A proposta de revisão do plano diretor de Campo Grande, apresentada pela administração de Alcides Bernal, vem provocando acalorados debates em função das inovações apresentadas. E não poderia ser diferente, uma vez que as cidades são palco de inúmeros conflitos de interesses envolvendo pessoas e atividades humanas no uso dos seus espaços.

O plano diretor atinge diretamente esses interesses, porque tem por finalidade orientar a atuação do poder público e da iniciativa privada na construção dos espaços urbanos e rurais, bem como da oferta dos serviços públicos essenciais, de modo a assegurar o bem-estar para toda a população.

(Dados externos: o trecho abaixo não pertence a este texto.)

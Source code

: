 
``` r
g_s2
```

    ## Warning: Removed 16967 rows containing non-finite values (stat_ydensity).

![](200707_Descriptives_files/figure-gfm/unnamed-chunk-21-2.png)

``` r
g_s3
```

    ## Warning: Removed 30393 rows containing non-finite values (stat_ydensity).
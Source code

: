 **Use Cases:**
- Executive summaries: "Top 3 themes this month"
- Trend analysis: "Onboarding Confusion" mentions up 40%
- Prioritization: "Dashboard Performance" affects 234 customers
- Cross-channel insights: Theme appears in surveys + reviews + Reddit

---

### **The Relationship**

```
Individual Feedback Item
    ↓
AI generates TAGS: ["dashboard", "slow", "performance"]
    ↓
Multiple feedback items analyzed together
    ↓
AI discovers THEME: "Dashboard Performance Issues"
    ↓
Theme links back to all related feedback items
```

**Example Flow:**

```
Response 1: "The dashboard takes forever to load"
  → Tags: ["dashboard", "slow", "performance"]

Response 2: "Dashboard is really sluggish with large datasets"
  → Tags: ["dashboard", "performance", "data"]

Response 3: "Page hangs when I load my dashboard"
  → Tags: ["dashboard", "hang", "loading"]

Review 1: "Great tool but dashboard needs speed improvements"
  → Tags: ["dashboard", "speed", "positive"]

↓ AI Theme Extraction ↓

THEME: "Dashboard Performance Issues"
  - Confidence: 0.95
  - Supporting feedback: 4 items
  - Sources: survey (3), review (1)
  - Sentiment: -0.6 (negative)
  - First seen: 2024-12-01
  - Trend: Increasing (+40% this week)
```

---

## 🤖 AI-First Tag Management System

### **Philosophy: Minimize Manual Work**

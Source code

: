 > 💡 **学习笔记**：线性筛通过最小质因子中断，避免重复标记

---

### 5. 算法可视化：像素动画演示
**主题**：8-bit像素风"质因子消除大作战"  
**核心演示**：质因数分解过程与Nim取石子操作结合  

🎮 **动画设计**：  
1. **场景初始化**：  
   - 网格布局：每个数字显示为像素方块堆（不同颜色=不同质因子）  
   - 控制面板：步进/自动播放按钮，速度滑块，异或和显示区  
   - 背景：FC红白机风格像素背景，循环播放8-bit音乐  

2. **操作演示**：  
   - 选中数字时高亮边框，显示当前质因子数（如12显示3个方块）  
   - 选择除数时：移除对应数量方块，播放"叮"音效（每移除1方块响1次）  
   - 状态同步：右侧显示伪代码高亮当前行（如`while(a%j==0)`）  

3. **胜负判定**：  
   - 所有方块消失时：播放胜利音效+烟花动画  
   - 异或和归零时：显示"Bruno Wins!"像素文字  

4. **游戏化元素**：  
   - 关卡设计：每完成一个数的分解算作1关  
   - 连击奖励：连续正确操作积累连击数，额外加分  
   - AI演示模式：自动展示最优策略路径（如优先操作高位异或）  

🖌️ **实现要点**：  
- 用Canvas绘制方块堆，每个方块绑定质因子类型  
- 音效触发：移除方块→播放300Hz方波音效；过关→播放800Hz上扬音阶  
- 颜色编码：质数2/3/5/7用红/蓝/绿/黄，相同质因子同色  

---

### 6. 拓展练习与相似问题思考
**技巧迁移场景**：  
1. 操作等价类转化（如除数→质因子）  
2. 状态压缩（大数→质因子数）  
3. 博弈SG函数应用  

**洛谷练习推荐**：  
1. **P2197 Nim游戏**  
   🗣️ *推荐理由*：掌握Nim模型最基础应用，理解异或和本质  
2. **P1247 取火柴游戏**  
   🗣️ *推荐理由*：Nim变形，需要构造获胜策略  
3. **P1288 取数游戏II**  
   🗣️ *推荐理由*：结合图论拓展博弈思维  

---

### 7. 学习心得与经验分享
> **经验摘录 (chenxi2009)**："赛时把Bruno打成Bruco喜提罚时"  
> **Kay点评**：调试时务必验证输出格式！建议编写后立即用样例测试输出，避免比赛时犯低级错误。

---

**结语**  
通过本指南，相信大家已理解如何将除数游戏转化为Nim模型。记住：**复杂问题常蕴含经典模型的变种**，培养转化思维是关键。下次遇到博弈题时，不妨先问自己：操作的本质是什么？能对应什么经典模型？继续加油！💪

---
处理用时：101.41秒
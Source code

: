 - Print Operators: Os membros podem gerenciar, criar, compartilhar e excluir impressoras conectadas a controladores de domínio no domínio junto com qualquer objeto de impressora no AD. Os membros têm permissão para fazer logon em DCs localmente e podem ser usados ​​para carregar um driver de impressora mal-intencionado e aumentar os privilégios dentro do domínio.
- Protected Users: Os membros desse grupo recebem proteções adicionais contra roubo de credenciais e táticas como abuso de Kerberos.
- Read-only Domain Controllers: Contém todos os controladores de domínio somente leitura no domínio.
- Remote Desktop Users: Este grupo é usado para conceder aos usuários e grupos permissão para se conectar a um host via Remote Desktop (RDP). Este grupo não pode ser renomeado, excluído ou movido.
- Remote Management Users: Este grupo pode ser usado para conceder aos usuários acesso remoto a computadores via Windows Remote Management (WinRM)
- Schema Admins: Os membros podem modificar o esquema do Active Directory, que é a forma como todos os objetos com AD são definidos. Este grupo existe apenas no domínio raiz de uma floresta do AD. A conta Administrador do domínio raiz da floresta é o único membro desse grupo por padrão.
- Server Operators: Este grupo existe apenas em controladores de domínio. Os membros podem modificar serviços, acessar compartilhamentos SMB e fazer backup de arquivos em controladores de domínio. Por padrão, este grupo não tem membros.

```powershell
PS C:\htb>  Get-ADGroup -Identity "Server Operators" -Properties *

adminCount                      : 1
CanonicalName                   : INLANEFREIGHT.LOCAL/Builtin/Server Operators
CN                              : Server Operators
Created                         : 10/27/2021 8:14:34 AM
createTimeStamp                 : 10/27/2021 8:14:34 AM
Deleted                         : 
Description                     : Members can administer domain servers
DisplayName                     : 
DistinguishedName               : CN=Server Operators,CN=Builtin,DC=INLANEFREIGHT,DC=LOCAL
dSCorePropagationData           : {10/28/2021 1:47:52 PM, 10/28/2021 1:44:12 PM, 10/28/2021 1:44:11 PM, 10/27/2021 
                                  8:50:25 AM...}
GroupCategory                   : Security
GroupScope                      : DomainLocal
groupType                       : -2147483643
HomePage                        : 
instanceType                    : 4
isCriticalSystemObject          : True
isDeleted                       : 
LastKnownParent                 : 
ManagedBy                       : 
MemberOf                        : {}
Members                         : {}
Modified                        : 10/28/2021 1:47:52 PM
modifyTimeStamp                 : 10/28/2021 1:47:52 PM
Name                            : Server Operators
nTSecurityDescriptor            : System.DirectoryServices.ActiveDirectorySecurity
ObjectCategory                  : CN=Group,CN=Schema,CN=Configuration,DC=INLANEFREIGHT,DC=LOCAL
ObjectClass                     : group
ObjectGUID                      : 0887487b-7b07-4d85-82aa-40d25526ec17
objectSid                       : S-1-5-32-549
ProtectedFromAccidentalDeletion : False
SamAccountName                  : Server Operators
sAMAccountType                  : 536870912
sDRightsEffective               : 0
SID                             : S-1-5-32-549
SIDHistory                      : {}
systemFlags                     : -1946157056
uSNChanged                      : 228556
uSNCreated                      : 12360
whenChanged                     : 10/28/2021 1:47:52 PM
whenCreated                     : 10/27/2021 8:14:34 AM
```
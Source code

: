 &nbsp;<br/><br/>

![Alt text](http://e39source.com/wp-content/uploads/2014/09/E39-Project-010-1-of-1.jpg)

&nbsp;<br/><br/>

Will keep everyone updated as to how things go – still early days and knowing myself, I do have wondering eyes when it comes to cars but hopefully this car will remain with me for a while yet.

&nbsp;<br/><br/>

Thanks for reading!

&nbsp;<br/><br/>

Vários dispositivos constantes da proposta são alvos de críticas, entre eles, o direito de preempção, o coeficiente de aproveitamento unitário e a aplicação do IPTU progressivo em toda a cidade.

Todos são polêmicos e discordo da aplicação de vários, na forma como foram propostos, mas desejo comentar neste espaço, a aplicação do coeficiente de aproveitamento unitário em todo o perímetro urbano, com a respectiva aplicação da outorga onerosa do direito de construir, uma vez que considero esse dispositivo, um interessante elemento auxiliar na realização da justiça social no espaço urbano de Campo Grande.

Talvez você não saiba, mas todos os lotes de Campo Grande estão sujeitos a um índice de aproveitamento que varia de 1 a 6, dependendo da sua posição na cidade, e em qual zona está localizado.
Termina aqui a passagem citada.